[REQUIRED WORK]: The reply to the records below should contain exactly the lines from the line with "<li>China</li>" through the line with "<p><strong>Major Market Players</strong></p>", and nothing besides.

[STORED DATA]:
● ● ● ● ●

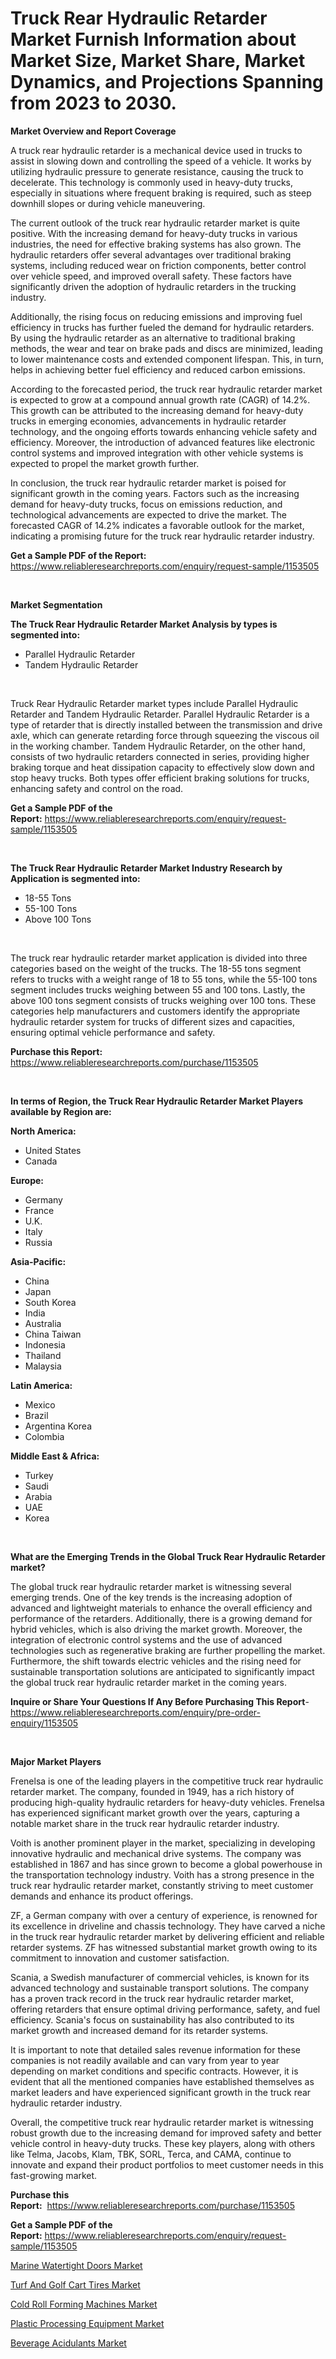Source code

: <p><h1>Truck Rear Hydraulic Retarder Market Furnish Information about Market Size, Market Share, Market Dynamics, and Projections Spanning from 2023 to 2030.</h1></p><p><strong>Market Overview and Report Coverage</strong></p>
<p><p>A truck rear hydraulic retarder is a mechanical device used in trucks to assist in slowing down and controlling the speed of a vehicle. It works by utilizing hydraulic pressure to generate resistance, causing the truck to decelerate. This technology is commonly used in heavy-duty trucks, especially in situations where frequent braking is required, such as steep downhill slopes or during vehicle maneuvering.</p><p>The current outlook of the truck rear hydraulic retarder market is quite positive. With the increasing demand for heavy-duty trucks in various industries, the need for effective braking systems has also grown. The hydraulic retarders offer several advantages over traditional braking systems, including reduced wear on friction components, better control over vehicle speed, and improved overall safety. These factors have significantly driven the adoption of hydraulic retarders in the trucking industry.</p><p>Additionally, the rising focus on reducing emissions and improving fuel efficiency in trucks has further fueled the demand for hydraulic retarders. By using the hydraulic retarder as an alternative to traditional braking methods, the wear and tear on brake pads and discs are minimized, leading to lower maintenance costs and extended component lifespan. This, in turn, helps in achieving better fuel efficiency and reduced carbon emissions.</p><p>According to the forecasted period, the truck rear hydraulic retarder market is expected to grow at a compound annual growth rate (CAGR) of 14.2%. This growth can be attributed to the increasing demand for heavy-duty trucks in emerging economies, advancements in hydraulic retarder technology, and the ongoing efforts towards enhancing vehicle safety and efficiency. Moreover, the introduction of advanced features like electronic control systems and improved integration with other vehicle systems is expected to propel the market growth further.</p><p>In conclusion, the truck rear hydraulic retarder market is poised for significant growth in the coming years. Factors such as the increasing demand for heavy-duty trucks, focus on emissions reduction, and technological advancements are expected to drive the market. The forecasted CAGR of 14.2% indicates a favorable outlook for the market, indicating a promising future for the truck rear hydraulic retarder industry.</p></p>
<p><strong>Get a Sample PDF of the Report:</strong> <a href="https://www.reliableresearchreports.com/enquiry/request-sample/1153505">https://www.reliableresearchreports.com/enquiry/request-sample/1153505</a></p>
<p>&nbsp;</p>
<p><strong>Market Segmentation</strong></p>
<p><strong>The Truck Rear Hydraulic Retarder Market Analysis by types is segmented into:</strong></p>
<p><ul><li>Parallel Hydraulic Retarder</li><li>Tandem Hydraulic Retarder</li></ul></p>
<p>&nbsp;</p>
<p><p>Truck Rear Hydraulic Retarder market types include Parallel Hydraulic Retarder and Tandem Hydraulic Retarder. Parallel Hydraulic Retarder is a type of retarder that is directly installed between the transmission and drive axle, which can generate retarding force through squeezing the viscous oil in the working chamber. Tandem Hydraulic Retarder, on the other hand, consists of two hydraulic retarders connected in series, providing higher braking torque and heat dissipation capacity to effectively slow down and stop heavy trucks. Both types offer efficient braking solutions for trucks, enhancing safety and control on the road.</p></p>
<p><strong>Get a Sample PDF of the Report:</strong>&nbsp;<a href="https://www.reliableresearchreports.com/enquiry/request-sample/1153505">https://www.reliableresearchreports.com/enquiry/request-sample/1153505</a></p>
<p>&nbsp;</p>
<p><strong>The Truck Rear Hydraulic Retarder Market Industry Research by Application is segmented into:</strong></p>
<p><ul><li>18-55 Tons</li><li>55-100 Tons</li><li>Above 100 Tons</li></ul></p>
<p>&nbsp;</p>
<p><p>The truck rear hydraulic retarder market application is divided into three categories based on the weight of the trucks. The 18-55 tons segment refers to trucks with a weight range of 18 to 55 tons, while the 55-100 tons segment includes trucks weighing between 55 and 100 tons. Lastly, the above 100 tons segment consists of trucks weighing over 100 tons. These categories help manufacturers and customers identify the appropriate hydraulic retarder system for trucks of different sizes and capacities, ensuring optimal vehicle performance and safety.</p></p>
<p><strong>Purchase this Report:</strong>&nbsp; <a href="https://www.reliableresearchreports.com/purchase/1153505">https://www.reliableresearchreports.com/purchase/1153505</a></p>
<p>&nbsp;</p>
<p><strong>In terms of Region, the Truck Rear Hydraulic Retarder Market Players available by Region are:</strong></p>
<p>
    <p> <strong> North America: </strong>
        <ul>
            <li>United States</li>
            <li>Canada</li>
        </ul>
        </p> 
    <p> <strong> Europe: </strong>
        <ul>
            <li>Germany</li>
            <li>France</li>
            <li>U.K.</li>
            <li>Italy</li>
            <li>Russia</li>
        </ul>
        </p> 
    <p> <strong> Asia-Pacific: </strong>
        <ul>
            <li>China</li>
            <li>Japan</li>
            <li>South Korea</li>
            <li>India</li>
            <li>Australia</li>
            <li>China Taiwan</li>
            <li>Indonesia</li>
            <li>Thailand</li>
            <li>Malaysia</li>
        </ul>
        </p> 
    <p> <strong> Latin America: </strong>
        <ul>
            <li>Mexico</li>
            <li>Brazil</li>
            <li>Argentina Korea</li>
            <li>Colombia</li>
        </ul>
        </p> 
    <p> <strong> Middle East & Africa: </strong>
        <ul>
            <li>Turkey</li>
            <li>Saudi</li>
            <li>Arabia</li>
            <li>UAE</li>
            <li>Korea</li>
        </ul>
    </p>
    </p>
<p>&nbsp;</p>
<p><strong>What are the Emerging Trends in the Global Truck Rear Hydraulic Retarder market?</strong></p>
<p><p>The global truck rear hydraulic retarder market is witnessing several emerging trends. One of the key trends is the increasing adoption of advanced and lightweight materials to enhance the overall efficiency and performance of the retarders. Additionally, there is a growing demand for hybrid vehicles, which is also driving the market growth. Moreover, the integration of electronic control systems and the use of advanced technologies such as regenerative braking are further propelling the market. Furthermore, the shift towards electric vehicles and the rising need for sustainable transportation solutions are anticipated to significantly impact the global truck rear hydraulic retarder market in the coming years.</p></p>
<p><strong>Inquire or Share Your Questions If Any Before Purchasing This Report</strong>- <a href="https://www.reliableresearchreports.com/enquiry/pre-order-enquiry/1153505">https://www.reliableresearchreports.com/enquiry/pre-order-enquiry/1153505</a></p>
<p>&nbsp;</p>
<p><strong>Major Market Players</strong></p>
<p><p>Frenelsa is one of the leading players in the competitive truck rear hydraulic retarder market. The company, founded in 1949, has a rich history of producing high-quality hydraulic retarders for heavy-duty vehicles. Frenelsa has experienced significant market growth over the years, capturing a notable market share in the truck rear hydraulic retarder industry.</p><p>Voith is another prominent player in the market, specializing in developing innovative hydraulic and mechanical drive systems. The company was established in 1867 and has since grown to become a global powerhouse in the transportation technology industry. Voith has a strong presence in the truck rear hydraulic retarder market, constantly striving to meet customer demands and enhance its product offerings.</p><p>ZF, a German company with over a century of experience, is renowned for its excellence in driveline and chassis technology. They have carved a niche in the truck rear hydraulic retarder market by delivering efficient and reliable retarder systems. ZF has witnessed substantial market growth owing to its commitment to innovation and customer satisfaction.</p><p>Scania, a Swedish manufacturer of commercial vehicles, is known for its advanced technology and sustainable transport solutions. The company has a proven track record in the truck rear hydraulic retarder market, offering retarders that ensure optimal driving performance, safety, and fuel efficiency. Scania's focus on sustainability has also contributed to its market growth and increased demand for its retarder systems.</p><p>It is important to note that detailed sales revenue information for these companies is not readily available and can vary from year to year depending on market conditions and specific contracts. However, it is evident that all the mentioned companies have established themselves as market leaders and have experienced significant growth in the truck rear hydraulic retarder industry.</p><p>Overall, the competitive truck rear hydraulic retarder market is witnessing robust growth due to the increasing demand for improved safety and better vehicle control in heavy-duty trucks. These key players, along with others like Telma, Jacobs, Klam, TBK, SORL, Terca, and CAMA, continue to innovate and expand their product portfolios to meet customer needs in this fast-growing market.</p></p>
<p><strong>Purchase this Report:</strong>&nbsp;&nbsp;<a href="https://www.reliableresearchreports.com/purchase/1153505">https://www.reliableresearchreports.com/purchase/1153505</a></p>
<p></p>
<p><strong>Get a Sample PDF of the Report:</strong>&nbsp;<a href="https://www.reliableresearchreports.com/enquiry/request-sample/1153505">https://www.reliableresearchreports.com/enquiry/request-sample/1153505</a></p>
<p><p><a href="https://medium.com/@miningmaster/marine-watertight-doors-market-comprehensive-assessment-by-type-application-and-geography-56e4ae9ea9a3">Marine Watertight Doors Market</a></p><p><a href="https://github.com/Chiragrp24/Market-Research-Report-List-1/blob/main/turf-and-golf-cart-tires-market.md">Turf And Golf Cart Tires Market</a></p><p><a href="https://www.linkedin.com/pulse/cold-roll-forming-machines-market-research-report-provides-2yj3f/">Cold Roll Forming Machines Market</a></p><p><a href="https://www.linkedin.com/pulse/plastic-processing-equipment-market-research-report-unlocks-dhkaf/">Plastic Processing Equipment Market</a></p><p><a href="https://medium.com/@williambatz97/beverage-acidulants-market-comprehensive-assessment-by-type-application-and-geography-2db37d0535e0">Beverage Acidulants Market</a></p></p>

● ● ● ● ●

[RESPONSE TO THE EXERCISE]:
            <li>China</li>
            <li>Japan</li>
            <li>South Korea</li>
            <li>India</li>
            <li>Australia</li>
            <li>China Taiwan</li>
            <li>Indonesia</li>
            <li>Thailand</li>
            <li>Malaysia</li>
        </ul>
        </p> 
    <p> <strong> Latin America: </strong>
        <ul>
            <li>Mexico</li>
            <li>Brazil</li>
            <li>Argentina Korea</li>
            <li>Colombia</li>
        </ul>
        </p> 
    <p> <strong> Middle East & Africa: </strong>
        <ul>
            <li>Turkey</li>
            <li>Saudi</li>
            <li>Arabia</li>
            <li>UAE</li>
            <li>Korea</li>
        </ul>
    </p>
    </p>
<p>&nbsp;</p>
<p><strong>What are the Emerging Trends in the Global Truck Rear Hydraulic Retarder market?</strong></p>
<p><p>The global truck rear hydraulic retarder market is witnessing several emerging trends. One of the key trends is the increasing adoption of advanced and lightweight materials to enhance the overall efficiency and performance of the retarders. Additionally, there is a growing demand for hybrid vehicles, which is also driving the market growth. Moreover, the integration of electronic control systems and the use of advanced technologies such as regenerative braking are further propelling the market. Furthermore, the shift towards electric vehicles and the rising need for sustainable transportation solutions are anticipated to significantly impact the global truck rear hydraulic retarder market in the coming years.</p></p>
<p><strong>Inquire or Share Your Questions If Any Before Purchasing This Report</strong>- <a href="https://www.reliableresearchreports.com/enquiry/pre-order-enquiry/1153505">https://www.reliableresearchreports.com/enquiry/pre-order-enquiry/1153505</a></p>
<p>&nbsp;</p>
<p><strong>Major Market Players</strong></p>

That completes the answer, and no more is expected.